Monday, October 06, 2008

New York notes--Eliasson Waterfalls


The Olafur Eliasson waterfalls are in place for a few more days in New York, until October 13th. I got a chance to look at them this summer and have been meaning to say something about it.

In my usual manner, I didn't plan very carefully, but set out on foot from a subway stop near City Hall in search of the waterfront. I knew they were there somewhere. Eventually, I got to the river near the foot of the Manhattan Bridge and could see 3 of them pretty well--a wide one under the Brooklyn Bridge, one pouring from a scaffolding on the Manhattan side north of the Manhattan Bridge, and one down by Governor's Island. At first the effect is "ehn." A bit of water pouring into the river seen from a distance. Unlike Eliasson's indoor works, they don't dominate the environment in any way. I'd seen the Eliasson show at MOMA a few weeks earlier, and it was filled with light and action spectaculars. It was all about creating environments.

So the waterfalls were just these little events in very complex open environments with a lot going on--traffic, boats, people going about their business, all sorts of sounds and smells. But if you gave it time and focused, you noticed the way the shapes formed by the pouring water changed as the wind picked up the water and moved it around, and as the light shifted as clouds passed by. It focused you on detail. And eventually I started to think of these as torrents, raging wilderness streams intruding into the urban environment. The sublime made present.

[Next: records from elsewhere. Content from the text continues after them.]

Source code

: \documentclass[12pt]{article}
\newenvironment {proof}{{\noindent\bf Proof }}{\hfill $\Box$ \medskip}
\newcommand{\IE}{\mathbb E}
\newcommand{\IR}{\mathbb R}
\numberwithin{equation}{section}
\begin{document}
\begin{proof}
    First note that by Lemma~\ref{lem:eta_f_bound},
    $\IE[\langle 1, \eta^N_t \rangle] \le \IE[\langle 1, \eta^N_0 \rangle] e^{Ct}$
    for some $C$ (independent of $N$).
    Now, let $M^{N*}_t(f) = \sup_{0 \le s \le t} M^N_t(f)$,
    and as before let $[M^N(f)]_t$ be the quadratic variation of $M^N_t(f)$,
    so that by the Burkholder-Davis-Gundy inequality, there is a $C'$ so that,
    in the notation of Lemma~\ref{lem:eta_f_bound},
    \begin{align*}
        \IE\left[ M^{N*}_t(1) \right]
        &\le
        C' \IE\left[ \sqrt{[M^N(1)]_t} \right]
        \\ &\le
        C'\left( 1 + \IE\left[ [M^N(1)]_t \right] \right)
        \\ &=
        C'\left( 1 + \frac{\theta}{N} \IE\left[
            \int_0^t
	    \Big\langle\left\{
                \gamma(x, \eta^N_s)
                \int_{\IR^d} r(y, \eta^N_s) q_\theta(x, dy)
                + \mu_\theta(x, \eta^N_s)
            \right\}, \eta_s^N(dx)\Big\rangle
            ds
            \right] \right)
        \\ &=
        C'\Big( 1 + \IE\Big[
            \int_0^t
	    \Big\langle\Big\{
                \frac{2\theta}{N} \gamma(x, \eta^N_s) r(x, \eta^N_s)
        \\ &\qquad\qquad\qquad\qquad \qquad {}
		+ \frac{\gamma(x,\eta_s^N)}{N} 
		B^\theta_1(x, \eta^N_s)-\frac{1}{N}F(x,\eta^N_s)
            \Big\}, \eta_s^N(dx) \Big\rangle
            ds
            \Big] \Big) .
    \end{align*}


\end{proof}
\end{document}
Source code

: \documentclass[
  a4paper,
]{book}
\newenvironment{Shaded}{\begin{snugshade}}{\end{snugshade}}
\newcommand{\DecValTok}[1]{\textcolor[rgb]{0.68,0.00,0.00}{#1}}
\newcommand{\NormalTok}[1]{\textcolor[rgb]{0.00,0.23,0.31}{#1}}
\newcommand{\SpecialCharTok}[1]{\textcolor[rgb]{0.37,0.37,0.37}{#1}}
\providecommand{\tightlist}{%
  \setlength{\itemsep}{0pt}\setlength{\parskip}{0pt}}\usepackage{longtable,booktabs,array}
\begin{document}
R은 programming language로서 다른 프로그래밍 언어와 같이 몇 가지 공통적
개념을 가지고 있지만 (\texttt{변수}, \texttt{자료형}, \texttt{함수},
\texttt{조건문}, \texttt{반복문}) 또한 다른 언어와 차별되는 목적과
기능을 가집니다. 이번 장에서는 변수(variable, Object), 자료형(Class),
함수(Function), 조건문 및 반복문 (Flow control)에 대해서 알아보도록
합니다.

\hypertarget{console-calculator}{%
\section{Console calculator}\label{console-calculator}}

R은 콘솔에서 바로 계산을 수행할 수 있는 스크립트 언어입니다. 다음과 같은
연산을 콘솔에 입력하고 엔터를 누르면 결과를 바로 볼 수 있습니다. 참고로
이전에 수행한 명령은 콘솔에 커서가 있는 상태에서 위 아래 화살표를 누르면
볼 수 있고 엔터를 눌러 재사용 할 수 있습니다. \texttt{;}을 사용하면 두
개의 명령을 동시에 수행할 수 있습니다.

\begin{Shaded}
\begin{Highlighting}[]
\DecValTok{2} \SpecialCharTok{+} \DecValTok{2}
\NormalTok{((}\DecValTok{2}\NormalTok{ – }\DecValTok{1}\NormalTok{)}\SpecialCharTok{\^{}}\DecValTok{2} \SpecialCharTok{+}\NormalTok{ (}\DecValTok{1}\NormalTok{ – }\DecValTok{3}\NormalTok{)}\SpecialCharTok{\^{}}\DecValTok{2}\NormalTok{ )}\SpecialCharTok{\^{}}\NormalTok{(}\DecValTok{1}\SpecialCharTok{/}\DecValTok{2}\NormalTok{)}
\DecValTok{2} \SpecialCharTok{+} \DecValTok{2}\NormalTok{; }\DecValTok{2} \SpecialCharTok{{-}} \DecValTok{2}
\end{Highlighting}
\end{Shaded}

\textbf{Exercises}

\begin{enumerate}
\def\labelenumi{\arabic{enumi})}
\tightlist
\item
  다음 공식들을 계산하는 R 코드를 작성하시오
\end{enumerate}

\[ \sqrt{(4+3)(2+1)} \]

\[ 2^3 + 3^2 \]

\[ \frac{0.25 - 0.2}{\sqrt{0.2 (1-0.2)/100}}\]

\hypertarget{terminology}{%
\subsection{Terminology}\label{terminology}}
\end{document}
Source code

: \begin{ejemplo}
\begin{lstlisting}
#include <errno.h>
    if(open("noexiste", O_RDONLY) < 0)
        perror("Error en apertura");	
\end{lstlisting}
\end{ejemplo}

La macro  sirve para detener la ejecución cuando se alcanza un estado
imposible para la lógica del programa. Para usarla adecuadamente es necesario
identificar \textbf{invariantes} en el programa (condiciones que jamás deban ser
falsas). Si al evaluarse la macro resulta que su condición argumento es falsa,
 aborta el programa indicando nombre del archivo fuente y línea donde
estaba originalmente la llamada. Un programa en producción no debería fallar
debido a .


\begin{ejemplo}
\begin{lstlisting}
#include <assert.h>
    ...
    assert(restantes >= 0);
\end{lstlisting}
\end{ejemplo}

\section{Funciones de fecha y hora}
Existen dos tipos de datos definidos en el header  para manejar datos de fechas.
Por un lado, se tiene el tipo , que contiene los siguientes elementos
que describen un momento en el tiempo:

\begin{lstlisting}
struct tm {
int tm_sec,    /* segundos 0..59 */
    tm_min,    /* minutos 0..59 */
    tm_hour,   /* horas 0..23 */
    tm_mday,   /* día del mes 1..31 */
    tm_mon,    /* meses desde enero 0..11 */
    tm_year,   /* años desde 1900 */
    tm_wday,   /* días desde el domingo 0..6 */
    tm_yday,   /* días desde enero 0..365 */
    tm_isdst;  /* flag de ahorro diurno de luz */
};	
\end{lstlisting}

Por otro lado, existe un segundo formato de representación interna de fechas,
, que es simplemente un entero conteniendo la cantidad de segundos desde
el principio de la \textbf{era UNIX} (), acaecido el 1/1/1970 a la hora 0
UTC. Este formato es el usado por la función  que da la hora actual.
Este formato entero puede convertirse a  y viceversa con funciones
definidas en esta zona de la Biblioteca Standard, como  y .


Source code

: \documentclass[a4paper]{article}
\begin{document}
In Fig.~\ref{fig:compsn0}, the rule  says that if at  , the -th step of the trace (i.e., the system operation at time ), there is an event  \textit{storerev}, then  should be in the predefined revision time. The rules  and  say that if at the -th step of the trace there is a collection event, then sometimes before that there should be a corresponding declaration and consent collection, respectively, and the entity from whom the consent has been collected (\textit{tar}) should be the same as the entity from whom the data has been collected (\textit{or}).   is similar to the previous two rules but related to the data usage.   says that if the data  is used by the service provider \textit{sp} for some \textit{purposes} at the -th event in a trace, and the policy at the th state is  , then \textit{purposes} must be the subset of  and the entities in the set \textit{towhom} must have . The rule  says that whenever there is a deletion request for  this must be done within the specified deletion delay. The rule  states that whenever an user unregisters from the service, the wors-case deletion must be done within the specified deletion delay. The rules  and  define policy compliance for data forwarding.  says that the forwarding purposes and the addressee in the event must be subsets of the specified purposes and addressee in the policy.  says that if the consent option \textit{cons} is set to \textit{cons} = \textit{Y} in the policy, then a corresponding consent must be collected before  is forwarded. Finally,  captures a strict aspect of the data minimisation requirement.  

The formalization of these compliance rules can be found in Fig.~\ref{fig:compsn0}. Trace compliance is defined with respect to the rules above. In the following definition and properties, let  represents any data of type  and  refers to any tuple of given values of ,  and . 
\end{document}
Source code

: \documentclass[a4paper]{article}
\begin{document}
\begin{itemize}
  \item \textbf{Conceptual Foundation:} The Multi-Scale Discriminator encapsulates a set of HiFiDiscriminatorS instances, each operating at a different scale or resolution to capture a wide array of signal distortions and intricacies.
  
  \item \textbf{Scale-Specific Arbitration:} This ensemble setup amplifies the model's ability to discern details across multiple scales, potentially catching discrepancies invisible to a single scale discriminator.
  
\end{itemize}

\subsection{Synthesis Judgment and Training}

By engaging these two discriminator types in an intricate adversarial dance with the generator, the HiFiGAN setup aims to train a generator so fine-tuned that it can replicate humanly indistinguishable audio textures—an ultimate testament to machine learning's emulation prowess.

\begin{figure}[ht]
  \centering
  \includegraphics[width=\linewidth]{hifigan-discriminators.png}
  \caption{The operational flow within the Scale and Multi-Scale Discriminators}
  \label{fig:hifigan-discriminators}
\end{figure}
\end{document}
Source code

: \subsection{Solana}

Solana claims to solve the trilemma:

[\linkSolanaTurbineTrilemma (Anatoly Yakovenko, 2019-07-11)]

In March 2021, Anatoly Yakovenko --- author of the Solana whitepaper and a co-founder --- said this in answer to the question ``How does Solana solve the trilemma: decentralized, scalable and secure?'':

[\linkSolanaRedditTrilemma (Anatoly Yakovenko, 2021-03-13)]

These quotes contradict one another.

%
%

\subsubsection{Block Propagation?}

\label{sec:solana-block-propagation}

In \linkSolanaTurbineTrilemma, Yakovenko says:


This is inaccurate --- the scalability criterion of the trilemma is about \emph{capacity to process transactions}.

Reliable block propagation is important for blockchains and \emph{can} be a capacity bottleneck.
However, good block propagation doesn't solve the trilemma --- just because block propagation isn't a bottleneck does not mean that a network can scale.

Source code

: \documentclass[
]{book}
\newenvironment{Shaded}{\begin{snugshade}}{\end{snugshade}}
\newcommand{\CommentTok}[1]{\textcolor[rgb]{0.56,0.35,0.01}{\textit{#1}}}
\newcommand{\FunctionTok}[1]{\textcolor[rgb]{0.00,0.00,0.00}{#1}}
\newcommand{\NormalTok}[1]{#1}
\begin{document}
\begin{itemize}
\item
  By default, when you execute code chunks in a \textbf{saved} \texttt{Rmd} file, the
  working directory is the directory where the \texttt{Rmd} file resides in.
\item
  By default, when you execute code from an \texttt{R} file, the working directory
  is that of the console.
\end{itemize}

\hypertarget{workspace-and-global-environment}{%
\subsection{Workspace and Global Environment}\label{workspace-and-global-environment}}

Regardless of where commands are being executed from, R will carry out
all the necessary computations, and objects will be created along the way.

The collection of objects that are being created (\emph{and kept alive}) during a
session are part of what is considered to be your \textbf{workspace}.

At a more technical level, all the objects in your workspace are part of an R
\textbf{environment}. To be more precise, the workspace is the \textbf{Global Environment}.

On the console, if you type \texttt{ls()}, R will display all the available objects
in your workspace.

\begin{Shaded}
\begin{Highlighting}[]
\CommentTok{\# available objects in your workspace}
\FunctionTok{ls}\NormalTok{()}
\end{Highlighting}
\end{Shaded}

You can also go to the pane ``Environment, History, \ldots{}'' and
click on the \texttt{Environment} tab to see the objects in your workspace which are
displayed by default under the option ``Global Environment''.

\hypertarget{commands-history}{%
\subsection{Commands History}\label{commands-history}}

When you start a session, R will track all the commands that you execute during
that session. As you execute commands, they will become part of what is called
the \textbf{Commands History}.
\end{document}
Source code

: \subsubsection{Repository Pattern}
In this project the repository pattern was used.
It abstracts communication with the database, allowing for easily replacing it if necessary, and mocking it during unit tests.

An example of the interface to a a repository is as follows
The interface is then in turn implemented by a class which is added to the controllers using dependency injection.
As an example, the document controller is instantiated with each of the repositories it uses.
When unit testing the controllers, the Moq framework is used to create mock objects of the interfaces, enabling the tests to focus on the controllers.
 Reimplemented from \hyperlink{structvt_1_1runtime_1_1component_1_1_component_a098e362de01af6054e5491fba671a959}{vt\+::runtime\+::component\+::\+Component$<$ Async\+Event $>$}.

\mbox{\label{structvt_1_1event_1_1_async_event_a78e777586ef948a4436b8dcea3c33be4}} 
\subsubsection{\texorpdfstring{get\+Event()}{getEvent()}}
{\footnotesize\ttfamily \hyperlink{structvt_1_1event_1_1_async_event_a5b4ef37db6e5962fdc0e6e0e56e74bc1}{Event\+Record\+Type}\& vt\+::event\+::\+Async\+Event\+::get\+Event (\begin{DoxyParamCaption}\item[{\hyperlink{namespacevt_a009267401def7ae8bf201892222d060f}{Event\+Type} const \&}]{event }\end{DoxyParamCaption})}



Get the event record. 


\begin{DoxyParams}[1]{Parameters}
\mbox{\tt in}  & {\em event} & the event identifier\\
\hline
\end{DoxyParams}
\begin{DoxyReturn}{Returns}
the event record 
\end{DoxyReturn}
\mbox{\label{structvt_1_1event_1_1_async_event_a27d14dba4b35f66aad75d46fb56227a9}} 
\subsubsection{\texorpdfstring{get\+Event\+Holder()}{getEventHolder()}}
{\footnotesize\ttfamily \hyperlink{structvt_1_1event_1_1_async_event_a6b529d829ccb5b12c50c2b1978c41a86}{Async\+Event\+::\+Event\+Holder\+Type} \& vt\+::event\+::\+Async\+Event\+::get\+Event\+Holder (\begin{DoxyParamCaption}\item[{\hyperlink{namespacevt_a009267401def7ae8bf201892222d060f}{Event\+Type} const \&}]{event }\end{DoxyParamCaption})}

The waterfalls actually fit the title of the museum show, "Take Your Time," better than the show itself, which really didn't require you to take your time. You walked into each room at MOMA and the effects jumped out at you. It was fun to stay in those environments a while, but you could get a fair amount of the information on offer from your immediate observations entering the room. (This here's a pic of me and my mother at the show in a hallway flooded with yellow light, which had the effect of canceling out all of the colors. The shirt I'm wearing is a very loud plaid with bright red and blue.)

Once I got to the point of contemplating these sculptures as approximations of mountain streams inserted into the would-be orderly human environment, it occurred to me that in fact the experience was not that different than a broken water main, a fairly common distraction on most summer days in Houston, where the soil constricts and cracks open pipes.

Then again, when I flew into LaGuardia on later trips to the area, I'd look out the airplane window and could pick out the waterfalls from the air. That's something.